The Hercules fat suit is the star of Chapter 51, where 4 nude girls (with G-strings) laciviously climb all over Herc in an attemt to distact him from his heroic efforts. Well, poor William Berger in reality can't feel any of this through his fat suit. So it wasn't too hard for him to enact his rejection of temptation and unceremoniosly toss the girls aside to land on their bottoms in a beautiful star patten as Herc stalks off stage. Now if this production was a camp sendup of Classical mythology, this might be a funny scene. But in the present context, it's just strange.

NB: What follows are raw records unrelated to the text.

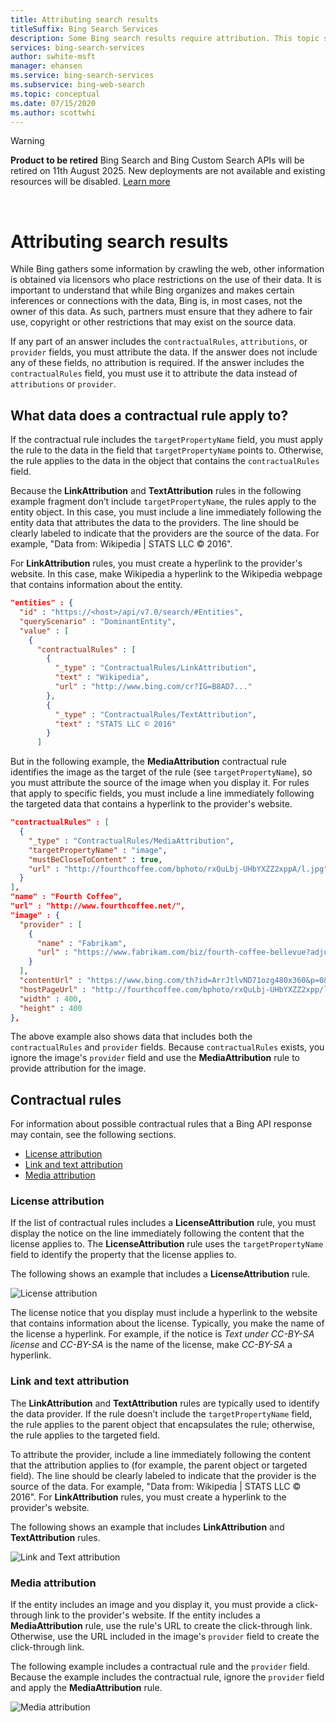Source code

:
 ```yaml
---
title: Attributing search results 
titleSuffix: Bing Search Services
description: Some Bing search results require attribution. This topic shows how to provide attribution when you display search results.
services: bing-search-services
author: swhite-msft
manager: ehansen
ms.service: bing-search-services
ms.subservice: bing-web-search
ms.topic: conceptual
ms.date: 07/15/2020
ms.author: scottwhi
---
```

> [!WARNING] 
> **Product to be retired** Bing Search and Bing Custom Search APIs will be retired on 11th August 2025. 
> New deployments are not available and existing resources will be disabled. [Learn more](https://aka.ms/BingAPIsRetirement)
<br/>

# Attributing search results

While Bing gathers some information by crawling the web, other information is obtained via licensors who place restrictions on the use of their data. It is important to understand that while Bing organizes and makes certain inferences or connections with the data, Bing is, in most cases, not the owner of this data. As such, partners must ensure that they adhere to fair use, copyright or other restrictions that may exist on the source data.

If any part of an answer includes the `contractualRules`, `attributions`, or `provider` fields, you must attribute the data. If the answer does not include any of these fields, no attribution is required. If the answer includes the `contractualRules` field, you must use it to attribute the data instead of `attributions` or `provider`.
 

## What data does a contractual rule apply to?

If the contractual rule includes the `targetPropertyName` field, you must apply the rule to the data in the field that `targetPropertyName` points to. Otherwise, the rule applies to the data in the object that contains the `contractualRules` field. 

Because the **LinkAttribution** and **TextAttribution** rules in the following example fragment don’t include `targetPropertyName`, the rules apply to the entity object. In this case, you must include a line immediately following the entity data that attributes the data to the providers. The line should be clearly labeled to indicate that the providers are the source of the data. For example, "Data from: Wikipedia | STATS LLC © 2016". 

For **LinkAttribution** rules, you must create a hyperlink to the provider's website. In this case, make Wikipedia a hyperlink to the Wikipedia webpage that contains information about the entity.

```json
"entities" : {  
  "id" : "https://<host>/api/v7.0/search/#Entities",  
  "queryScenario" : "DominantEntity",  
  "value" : [
    {  
      "contractualRules" : [  
        {  
          "_type" : "ContractualRules/LinkAttribution",  
          "text" : "Wikipedia",  
          "url" : "http://www.bing.com/cr?IG=B8AD7..."  
        },  
        {  
          "_type" : "ContractualRules/TextAttribution",  
          "text" : "STATS LLC © 2016"  
        }
      ]   
```

But in the following example, the **MediaAttribution** contractual rule identifies the image as the target of the rule (see `targetPropertyName`), so you must attribute the source of the image when you display it. For rules that apply to specific fields, you must include a line immediately following the targeted data that contains a hyperlink to the provider's website.

```json
"contractualRules" : [  
  {  
    "_type" : "ContractualRules/MediaAttribution",  
    "targetPropertyName" : "image",  
    "mustBeCloseToContent" : true,  
    "url" : "http://fourthcoffee.com/bphoto/rxQuLbj-UHbYXZZ2xppA/l.jpg"  
  }
],  
"name" : "Fourth Coffee",  
"url" : "http://www.fourthcoffee.net/",  
"image" : {  
  "provider" : [
    {  
      "name" : "Fabrikam",  
      "url" : "https://www.fabrikam.com/biz/fourth-coffee-bellevue?adjust_creative=bing..."  
    }
  ],  
  "contentUrl" : "https://www.bing.com/th?id=ArrJtlvND71ozg480x360&p=0&pid=Local",  
  "hostPageUrl" : "http://fourthcoffee.com/bphoto/rxQuLbj-UHbYXZZ2xpp/l.jpg",  
  "width" : 400,  
  "height" : 400  
},  
```

The above example also shows data that includes both the `contractualRules` and `provider` fields. Because `contractualRules` exists, you ignore the image's `provider` field and use the **MediaAttribution** rule to provide attribution for the image.


## Contractual rules

For information about possible contractual rules that a Bing API response may contain, see the following sections.

- [License attribution](#license-attribution)
- [Link and text attribution](#link-and-text-attribution)
- [Media attribution](#media-attribution)


### License attribution

If the list of contractual rules includes a **LicenseAttribution** rule, you must display the notice on the line immediately following the content that the license applies to. The **LicenseAttribution** rule uses the `targetPropertyName` field to identify the property that the license applies to.

The following shows an example that includes a **LicenseAttribution** rule.

![License attribution](media/attribution/licenseattribution.png)  

The license notice that you display must include a hyperlink to the website that contains information about the license. Typically, you make the name of the license a hyperlink. For example, if the notice is *Text under CC-BY-SA license* and *CC-BY-SA* is the name of the license, make *CC-BY-SA* a hyperlink.

### Link and text attribution

The **LinkAttribution** and **TextAttribution** rules are typically used to identify the data provider. If the rule doesn’t include the `targetPropertyName` field, the rule applies to the parent object that encapsulates the rule; otherwise, the rule applies to the targeted field.

To attribute the provider, include a line immediately following the content that the attribution applies to (for example, the parent object or targeted field). The line should be clearly labeled to indicate that the provider is the source of the data. For example, "Data from: Wikipedia | STATS LLC © 2016". For **LinkAttribution** rules, you must create a hyperlink to the provider's website.

The following shows an example that includes **LinkAttribution** and **TextAttribution** rules.

![Link and Text attribution](media/attribution/linktextattribution.png)  

### Media attribution

If the entity includes an image and you display it, you must provide a click-through link to the provider's website. If the entity includes a **MediaAttribution** rule, use the rule's URL to create the click-through link. Otherwise, use the URL included in the image's `provider` field to create the click-through link.

The following example includes a contractual rule and the `provider` field. Because the example includes the contractual rule, ignore the `provider` field and apply the **MediaAttribution** rule.

![Media attribution](media/attribution/mediaattribution.png)  



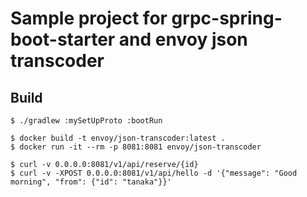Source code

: # Sample project for grpc-spring-boot-starter and envoy json transcoder

## Build

```
$ ./gradlew :mySetUpProto :bootRun

$ docker build -t envoy/json-transcoder:latest .
$ docker run -it --rm -p 8081:8081 envoy/json-transcoder

$ curl -v 0.0.0.0:8081/v1/api/reserve/{id}
$ curl -v -XPOST 0.0.0.0:8081/v1/api/hello -d '{"message": "Good morning", "from": {"id": "tanaka"}}'
```
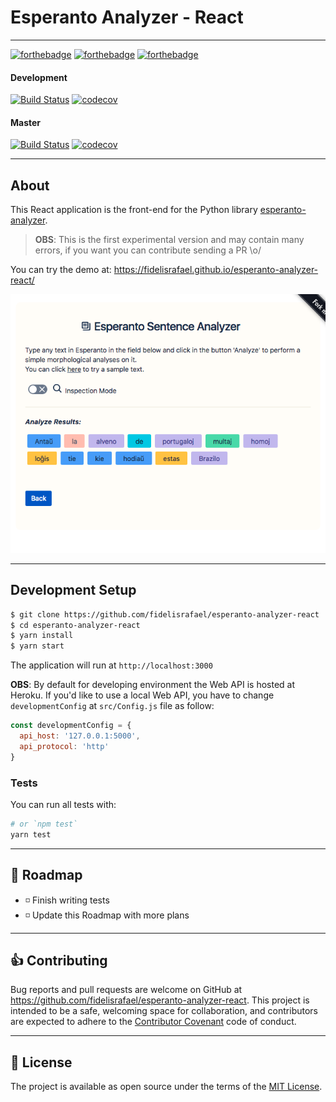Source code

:# Esperanto Analyzer - React

---


[![forthebadge](https://forthebadge.com/images/badges/made-with-javascript.svg)](https://forthebadge.com) [![forthebadge](https://forthebadge.com/images/badges/built-by-developers.svg)](https://forthebadge.com) [![forthebadge](https://forthebadge.com/images/badges/powered-by-electricity.svg)](https://forthebadge.com)


#### Development

[![Build Status](https://travis-ci.com/fidelisrafael/esperanto-analyzer-react.svg?token=k5uMpn3U564QqWar8oA1&branch=development)](https://travis-ci.com/fidelisrafael/esperanto-analyzer-react)
[![codecov](https://codecov.io/gh/fidelisrafael/esperanto-analyzer-react/branch/development/graph/badge.svg?token=Iu4jqn1jyX)](https://codecov.io/gh/fidelisrafael/esperanto-analyzer-react)

#### Master

[![Build Status](https://travis-ci.com/fidelisrafael/esperanto-analyzer-react.svg?token=k5uMpn3U564QqWar8oA1&branch=master)](https://travis-ci.com/fidelisrafael/esperanto-analyzer-react) [![codecov](https://codecov.io/gh/fidelisrafael/esperanto-analyzer-react/branch/master/graph/badge.svg?token=Iu4jqn1jyX)](https://codecov.io/gh/fidelisrafael/esperanto-analyzer-react)

---

## About

This React application is the front-end for the Python library [esperanto-analyzer](https://github.com/fidelisrafael/esperanto-analyzer).

> **OBS**: This is the first experimental version and may contain many errors, if you want you can contribute sending a PR \o/

You can try the demo at: https://fidelisrafael.github.io/esperanto-analyzer-react/

![Frontend application](./public/esperanto_analyzer_screenshot.png)

---

## Development Setup

```bash
$ git clone https://github.com/fidelisrafael/esperanto-analyzer-react
$ cd esperanto-analyzer-react
$ yarn install
$ yarn start
```

The application will run at `http://localhost:3000`

**OBS**: By default for developing environment the Web API is hosted at Heroku.
If you'd like to use a local Web API, you have to change `developmentConfig` at `src/Config.js` file as follow:

```js
const developmentConfig = {
  api_host: '127.0.0.1:5000',
  api_protocol: 'http'
}
```

### Tests

You can run all tests with:

```bash
# or `npm test`
yarn test
```

---

## :calendar: Roadmap <a name="roadmap"></a>

- :white_medium_small_square: Finish writing tests
- :white_medium_small_square: Update this Roadmap with more plans


---

## :thumbsup: Contributing

Bug reports and pull requests are welcome on GitHub at https://github.com/fidelisrafael/esperanto-analyzer-react. This project is intended to be a safe, welcoming space for collaboration, and contributors are expected to adhere to the [Contributor Covenant](contributor-covenant.org) code of conduct.

---

## :memo: License

The project is available as open source under the terms of the [MIT License](http://opensource.org/licenses/MIT).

I must admit that I could be wrong in my premise that Butoh is inconsistent with comedy or parody. Handel intended for Queen Alceste to be serious and Princess Antigona to be a lighter character. Perhaps Butoh as practiced today or as invented by Doris Dörrie can embrace tragicomedy. Perhaps the use of Butoh can co-exist with Western slovenliness and trashy execution. Perhaps chapter 51 with the fat suit and the girls is brilliant comedy. Then I would maybe have to revise my "F" grade. But considering the weak singing and general cheapness of the design, I don't see how the grade could be higher than a "D-." So for now, I'll stick with my "F."

Finally, the following thought crossed my mind: Even though the Göttingen Admeto deserves an F on this website, perhaps its badness will make it one day into a cult classic. Maybe HDVD fans will buy this title to show in their home theaters just as movie fans now buy the worst films ever made like Glen or Glenda or Plan 9 from Outer Space. And there's also the precedent of the Rocky Horrow Picture Show. Maybe later this Admeto will be shown in movie theaters where guys in fat suits will step into aisles and girls will strip to G-strings to slather them with temptations.